Again, I only have your side of the story here, but if it's accurate then your wife is a juvenile, spiteful cow. She let her hurt get the better of her and she used all of it to hurt you as much as she possibly could.

Does she accept any responsibility for her own future? I understand that you feel guilty, but I think that this should be a lesson to other guys out there getting a divorce...

Feel guilty, but try to be mature about it. She is not entitled to your everything... even if you cheat.

As for the kids telling you off, I can't see an an affair being something that could prevent reconciliation with them. Keep at it, they'll come around in time.


----------



## Blindasabat (Nov 29, 2011)

Good of you to share your story. You paid a big price for cheating but you have owned up and taken responsability.
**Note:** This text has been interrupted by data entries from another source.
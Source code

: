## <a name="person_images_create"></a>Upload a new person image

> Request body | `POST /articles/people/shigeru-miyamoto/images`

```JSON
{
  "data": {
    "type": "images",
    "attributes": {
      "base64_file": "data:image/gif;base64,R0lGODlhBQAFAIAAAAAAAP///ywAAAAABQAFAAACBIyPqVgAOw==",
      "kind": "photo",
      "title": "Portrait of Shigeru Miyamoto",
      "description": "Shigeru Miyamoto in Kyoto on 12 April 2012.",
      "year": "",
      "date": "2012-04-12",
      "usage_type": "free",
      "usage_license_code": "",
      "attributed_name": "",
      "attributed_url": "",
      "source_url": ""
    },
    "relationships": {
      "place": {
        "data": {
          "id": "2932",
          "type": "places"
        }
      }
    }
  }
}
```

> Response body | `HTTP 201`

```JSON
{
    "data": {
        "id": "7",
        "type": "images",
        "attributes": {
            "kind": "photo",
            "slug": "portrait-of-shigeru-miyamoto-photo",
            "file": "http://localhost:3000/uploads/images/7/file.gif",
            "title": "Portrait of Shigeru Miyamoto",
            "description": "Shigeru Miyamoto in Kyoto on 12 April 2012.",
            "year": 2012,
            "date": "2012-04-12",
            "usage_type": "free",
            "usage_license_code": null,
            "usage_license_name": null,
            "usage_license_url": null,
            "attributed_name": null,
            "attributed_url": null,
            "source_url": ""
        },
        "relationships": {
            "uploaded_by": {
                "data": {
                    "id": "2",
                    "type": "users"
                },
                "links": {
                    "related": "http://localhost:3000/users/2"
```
You can 
be helpfull to others by sharing the valuable lessons learned. Give your kids time. while I am mad as hell
at my W for cheating I know my daughter needs her Mom. Your story should be a psa on tv. If we were a moral society Ha! there would be just
as many ads on against cheating as drunk driving both are so destructive.
_Posted via Mobile Device_


----------



## jenis (Feb 9, 2011)

Wow Nomad. I admire your sense of responsibility and remorse for the affair, just don't forget that you too are deserving of happiness.

That must seem very far away given how things unravelled, but start by realizing what you can change and begin to let go of what you can't. Take some time to admire the beauty in yourself and others, maybe starting with just a smile. It will be returned. Then think about where you want to go. I wish you well.


----------